What to work on:
Go through the listing below and write out exactly the lines from the one that mentions "- menu **Project/Preferences**" through the one that mentions "est lancé .", minus the pictures.

Given data:
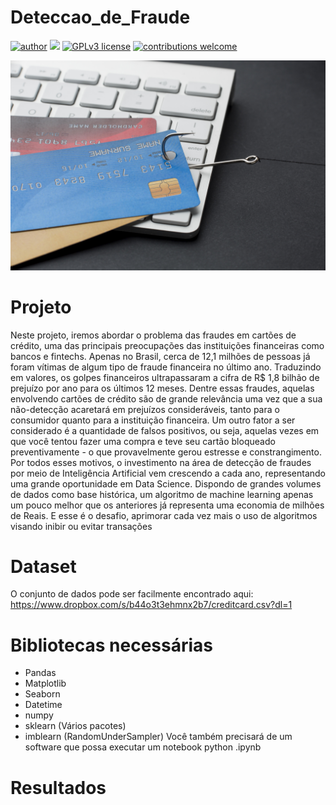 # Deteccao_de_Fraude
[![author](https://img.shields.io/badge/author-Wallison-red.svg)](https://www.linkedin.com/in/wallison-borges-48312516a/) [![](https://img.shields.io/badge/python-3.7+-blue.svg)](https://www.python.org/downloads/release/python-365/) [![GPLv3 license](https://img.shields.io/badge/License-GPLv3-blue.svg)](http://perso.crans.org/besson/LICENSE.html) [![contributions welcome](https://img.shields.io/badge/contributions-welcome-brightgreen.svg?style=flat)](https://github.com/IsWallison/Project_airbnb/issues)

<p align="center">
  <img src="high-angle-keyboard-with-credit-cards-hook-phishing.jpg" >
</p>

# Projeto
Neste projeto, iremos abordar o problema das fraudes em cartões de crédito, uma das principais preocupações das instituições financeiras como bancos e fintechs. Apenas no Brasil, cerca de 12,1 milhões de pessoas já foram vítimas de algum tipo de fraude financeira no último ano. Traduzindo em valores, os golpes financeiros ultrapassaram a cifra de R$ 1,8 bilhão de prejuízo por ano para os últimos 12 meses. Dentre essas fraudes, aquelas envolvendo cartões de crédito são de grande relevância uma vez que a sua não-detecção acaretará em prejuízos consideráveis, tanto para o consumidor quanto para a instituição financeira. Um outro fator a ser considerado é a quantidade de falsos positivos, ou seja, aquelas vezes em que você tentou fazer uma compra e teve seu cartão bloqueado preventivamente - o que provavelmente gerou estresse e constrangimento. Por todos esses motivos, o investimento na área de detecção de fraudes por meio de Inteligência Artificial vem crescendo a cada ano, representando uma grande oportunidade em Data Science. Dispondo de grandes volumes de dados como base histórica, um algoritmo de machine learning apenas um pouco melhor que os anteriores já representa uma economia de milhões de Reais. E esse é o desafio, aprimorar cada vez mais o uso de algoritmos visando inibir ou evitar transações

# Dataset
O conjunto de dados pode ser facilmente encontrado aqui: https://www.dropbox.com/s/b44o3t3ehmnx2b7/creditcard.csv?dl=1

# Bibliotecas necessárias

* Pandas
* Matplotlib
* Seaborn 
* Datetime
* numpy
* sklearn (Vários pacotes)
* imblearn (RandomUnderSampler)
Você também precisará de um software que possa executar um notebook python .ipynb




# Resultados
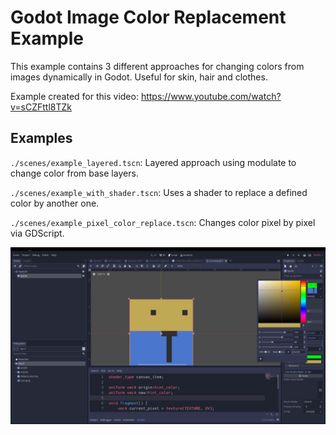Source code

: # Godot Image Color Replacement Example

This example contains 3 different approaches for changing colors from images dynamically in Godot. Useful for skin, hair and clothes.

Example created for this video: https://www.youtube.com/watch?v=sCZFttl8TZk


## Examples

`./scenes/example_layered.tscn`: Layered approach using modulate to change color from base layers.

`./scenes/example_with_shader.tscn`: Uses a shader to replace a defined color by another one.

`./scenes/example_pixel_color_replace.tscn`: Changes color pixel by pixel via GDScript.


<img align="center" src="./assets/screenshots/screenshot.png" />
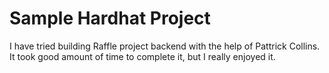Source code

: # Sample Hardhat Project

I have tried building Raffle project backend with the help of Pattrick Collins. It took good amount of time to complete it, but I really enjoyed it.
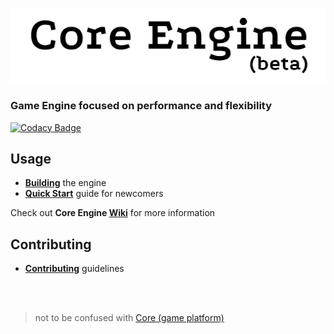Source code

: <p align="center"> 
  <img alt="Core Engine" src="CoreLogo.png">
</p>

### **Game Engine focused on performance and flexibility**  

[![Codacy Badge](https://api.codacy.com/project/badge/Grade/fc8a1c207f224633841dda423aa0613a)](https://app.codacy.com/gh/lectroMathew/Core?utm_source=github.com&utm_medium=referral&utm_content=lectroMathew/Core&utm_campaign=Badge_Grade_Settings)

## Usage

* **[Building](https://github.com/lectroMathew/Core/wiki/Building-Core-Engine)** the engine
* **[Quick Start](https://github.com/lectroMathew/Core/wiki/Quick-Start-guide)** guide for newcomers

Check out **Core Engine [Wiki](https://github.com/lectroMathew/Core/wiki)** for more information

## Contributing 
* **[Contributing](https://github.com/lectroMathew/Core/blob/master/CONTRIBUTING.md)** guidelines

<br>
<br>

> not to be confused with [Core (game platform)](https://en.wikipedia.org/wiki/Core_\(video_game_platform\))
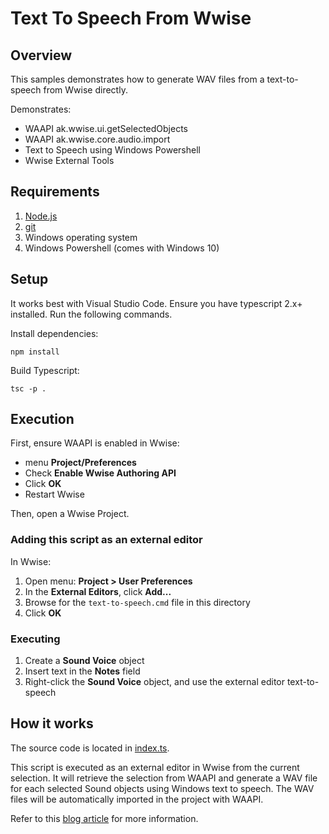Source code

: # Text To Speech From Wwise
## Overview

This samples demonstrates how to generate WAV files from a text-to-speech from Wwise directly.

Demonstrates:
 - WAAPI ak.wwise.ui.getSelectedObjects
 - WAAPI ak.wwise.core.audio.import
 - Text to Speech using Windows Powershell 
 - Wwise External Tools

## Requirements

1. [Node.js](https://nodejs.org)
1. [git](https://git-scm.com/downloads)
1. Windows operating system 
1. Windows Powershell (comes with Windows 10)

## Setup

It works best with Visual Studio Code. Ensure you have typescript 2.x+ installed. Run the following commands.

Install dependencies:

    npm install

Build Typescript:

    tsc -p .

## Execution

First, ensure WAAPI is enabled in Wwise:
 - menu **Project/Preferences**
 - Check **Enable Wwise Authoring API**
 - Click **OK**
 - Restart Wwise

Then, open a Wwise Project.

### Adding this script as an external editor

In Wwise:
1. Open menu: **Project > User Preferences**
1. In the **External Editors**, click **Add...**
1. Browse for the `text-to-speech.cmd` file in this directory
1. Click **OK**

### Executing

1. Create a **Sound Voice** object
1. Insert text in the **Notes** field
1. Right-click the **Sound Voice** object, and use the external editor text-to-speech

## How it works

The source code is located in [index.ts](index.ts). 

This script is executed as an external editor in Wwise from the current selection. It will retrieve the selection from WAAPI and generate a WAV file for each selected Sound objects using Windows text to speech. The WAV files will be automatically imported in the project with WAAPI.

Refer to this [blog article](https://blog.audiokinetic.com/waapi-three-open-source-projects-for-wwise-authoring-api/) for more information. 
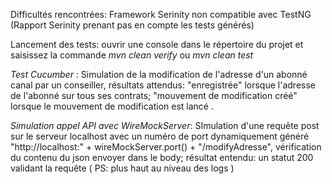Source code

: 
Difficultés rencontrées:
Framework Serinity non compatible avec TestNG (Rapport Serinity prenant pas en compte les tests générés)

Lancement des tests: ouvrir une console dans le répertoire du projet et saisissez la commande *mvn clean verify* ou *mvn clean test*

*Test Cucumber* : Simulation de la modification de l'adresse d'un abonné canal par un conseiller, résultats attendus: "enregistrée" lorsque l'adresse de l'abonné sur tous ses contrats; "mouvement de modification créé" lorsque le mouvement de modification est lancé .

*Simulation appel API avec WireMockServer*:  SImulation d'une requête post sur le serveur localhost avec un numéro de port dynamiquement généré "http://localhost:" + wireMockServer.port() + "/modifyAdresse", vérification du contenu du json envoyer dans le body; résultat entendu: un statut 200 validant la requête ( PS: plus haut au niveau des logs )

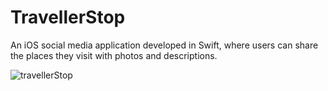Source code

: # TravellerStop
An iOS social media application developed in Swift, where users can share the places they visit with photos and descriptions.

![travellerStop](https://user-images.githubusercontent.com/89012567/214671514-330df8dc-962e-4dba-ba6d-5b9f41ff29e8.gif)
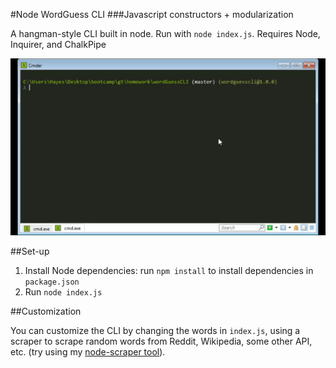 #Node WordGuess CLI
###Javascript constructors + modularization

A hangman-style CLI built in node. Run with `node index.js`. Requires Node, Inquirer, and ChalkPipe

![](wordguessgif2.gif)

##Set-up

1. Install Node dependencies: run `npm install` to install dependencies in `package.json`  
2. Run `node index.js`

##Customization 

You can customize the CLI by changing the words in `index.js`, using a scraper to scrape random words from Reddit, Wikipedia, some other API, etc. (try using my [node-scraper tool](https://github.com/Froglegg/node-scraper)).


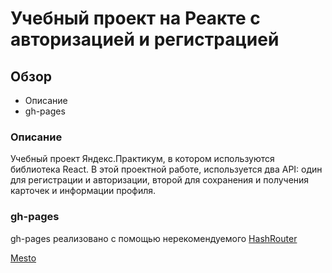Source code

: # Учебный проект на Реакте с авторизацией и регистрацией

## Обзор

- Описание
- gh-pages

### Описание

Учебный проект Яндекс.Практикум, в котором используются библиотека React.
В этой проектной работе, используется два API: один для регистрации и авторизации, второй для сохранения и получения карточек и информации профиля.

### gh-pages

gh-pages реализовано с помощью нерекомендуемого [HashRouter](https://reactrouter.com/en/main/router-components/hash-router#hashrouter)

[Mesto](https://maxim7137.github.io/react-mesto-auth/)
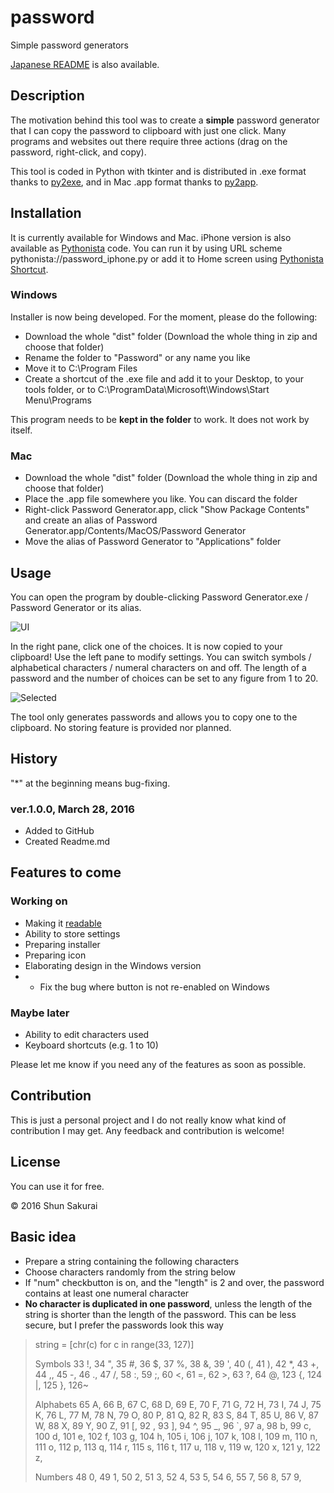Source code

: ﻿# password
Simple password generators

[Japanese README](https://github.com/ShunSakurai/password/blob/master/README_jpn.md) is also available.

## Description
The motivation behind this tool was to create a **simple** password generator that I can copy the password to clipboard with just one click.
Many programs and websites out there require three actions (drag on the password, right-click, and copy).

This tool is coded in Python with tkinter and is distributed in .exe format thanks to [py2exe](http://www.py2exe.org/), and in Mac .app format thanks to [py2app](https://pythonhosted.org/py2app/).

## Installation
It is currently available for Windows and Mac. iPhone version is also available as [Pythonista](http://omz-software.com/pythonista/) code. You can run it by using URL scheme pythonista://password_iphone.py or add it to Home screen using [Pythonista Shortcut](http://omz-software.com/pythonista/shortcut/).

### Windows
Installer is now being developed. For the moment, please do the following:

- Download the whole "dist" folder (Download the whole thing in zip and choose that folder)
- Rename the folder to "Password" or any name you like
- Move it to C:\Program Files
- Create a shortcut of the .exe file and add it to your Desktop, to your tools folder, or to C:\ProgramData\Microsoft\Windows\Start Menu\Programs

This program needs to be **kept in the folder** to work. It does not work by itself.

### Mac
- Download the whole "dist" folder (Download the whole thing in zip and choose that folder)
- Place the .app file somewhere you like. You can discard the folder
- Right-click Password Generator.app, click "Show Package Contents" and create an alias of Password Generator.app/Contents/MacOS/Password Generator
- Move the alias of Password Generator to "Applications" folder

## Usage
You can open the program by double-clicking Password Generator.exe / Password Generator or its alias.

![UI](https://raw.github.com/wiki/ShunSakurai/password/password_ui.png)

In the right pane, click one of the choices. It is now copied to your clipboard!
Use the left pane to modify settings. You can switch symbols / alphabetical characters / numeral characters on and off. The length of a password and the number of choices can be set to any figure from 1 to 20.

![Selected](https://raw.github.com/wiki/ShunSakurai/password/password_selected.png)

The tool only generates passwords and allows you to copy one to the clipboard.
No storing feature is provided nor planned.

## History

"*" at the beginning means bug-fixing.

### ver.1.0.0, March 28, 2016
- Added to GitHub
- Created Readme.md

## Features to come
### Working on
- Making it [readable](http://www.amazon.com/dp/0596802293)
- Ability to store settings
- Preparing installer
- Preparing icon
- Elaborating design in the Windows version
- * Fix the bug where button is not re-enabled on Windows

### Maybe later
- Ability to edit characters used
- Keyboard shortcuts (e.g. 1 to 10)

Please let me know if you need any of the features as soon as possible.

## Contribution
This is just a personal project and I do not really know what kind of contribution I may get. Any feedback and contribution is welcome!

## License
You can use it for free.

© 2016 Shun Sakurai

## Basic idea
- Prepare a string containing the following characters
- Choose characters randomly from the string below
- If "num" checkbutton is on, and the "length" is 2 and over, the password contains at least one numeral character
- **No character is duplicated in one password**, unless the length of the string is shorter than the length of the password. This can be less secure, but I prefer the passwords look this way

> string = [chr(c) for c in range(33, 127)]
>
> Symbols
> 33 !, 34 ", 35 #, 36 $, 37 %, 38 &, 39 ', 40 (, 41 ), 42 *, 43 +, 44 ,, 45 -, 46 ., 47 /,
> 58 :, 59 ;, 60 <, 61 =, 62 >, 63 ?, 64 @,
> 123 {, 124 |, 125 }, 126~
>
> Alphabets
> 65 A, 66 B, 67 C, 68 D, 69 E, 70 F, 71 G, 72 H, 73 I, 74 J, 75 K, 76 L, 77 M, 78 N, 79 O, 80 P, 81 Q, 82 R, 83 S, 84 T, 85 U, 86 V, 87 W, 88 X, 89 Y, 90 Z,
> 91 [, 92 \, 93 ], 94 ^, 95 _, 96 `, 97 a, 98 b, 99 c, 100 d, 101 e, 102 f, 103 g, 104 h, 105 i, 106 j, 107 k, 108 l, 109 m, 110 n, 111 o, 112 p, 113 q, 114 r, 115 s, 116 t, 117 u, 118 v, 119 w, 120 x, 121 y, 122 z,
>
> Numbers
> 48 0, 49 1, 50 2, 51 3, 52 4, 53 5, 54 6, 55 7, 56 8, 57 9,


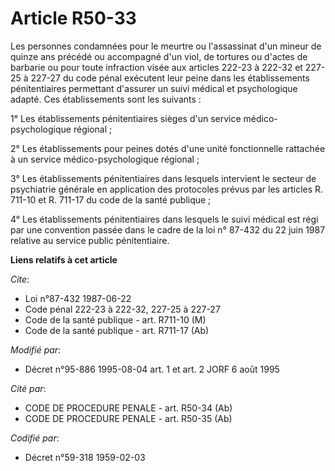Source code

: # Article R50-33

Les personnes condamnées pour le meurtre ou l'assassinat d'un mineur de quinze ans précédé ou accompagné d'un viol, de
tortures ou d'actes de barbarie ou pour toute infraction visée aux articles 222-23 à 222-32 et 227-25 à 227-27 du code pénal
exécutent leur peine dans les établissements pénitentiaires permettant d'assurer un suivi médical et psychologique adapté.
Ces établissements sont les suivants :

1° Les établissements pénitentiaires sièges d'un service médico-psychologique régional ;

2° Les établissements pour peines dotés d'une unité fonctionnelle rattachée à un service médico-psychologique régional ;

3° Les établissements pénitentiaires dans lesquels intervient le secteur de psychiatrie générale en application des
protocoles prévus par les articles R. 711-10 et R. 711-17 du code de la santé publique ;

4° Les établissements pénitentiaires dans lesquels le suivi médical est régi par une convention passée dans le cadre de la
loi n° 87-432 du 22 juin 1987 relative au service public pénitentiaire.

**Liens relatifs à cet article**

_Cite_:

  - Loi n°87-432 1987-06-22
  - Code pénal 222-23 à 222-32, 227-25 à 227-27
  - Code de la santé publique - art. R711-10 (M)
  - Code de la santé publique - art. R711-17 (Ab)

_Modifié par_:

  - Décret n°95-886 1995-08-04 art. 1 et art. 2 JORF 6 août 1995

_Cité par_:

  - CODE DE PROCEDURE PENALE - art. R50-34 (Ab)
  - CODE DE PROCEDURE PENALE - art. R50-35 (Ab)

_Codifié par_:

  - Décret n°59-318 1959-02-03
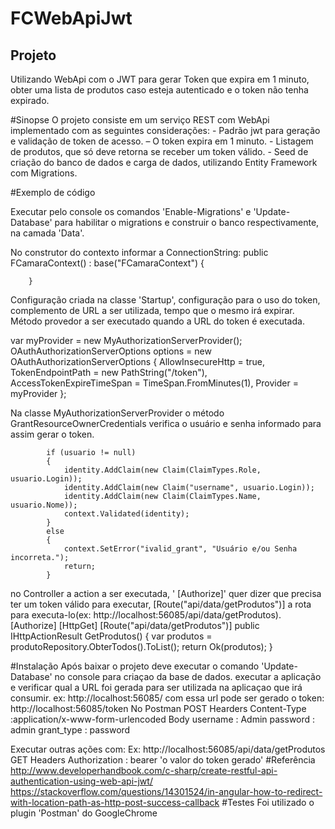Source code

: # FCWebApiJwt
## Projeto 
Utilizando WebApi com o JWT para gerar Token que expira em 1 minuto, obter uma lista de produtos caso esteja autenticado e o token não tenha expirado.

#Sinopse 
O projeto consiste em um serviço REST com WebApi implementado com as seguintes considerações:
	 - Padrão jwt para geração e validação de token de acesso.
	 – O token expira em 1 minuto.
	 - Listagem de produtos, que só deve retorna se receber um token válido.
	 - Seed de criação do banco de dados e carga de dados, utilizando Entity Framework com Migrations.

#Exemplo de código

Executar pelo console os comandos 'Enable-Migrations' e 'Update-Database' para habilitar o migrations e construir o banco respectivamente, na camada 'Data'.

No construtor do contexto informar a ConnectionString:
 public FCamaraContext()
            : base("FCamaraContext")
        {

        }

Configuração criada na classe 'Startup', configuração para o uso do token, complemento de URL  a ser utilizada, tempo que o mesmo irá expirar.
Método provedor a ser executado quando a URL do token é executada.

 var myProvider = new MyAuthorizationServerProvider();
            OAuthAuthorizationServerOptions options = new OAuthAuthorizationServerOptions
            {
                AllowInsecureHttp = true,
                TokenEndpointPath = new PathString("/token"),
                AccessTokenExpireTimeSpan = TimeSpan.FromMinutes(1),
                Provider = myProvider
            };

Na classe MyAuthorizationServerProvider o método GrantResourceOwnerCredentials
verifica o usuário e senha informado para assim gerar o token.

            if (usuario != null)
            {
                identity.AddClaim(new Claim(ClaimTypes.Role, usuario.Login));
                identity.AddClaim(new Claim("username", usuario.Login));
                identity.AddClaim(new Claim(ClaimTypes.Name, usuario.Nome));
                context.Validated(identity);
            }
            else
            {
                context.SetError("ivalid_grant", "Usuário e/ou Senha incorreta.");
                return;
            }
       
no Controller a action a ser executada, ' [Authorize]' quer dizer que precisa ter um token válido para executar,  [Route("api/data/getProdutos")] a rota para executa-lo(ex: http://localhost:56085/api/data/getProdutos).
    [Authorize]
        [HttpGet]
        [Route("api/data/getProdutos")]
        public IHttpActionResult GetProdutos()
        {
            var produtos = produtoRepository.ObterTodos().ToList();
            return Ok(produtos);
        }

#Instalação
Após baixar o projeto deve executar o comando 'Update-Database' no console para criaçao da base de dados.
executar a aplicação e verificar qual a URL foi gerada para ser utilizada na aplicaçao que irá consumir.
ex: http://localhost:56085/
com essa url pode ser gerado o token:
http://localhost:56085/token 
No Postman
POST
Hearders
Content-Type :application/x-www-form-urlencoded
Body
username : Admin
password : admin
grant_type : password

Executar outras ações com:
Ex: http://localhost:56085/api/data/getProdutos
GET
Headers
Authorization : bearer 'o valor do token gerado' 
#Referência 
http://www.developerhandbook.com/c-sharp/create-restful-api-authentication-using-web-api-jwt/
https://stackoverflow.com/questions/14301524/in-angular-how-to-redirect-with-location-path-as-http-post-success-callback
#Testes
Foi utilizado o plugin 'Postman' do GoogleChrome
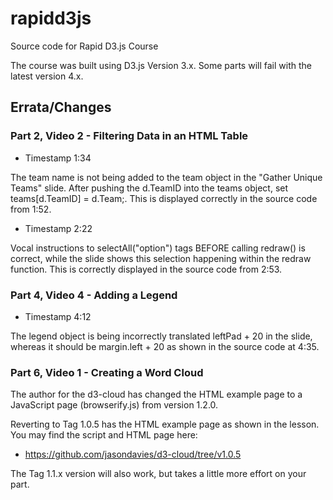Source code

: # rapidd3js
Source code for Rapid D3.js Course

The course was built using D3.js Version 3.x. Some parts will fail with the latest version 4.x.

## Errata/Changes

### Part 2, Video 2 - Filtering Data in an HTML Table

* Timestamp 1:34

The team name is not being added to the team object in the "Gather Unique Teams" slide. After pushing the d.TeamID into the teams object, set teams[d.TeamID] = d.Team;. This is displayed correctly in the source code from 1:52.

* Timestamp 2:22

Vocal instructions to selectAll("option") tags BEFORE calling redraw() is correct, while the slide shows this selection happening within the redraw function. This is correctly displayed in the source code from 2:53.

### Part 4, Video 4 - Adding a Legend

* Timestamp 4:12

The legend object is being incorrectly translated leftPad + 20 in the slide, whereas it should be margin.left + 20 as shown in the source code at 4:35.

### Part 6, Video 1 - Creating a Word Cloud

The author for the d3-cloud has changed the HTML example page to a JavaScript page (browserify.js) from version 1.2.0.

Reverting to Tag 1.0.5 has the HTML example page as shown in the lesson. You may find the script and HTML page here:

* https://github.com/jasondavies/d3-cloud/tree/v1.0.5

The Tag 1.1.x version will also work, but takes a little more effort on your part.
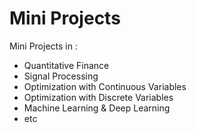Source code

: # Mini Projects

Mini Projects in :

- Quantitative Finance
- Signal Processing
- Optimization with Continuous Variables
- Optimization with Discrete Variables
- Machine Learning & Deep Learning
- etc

Task answer:
 - menu **Project/Preferences**
 - Check **Enable Wwise Authoring API**
 - Click **OK**
 - Restart Wwise

Then, open a Wwise Project.

### Adding this script as an external editor

In Wwise:
1. Open menu: **Project > User Preferences**
1. In the **External Editors**, click **Add...**
1. Browse for the `text-to-speech.cmd` file in this directory
1. Click **OK**

### Executing

1. Create a **Sound Voice** object
1. Insert text in the **Notes** field
1. Right-click the **Sound Voice** object, and use the external editor text-to-speech

## How it works

The source code is located in [index.ts](index.ts). 

This script is executed as an external editor in Wwise from the current selection. It will retrieve the selection from WAAPI and generate a WAV file for each selected Sound objects using Windows text to speech. The WAV files will be automatically imported in the project with WAAPI.

Refer to this [blog article](https://blog.audiokinetic.com/waapi-three-open-source-projects-for-wwise-authoring-api/) for more information. 
Source code

: 
Difficultés rencontrées:
Framework Serinity non compatible avec TestNG (Rapport Serinity prenant pas en compte les tests générés)

Lancement des tests: ouvrir une console dans le répertoire du projet et saisissez la commande *mvn clean verify* ou *mvn clean test*

*Test Cucumber* : Simulation de la modification de l'adresse d'un abonné canal par un conseiller, résultats attendus: "enregistrée" lorsque l'adresse de l'abonné sur tous ses contrats; "mouvement de modification créé" lorsque le mouvement de modification est lancé .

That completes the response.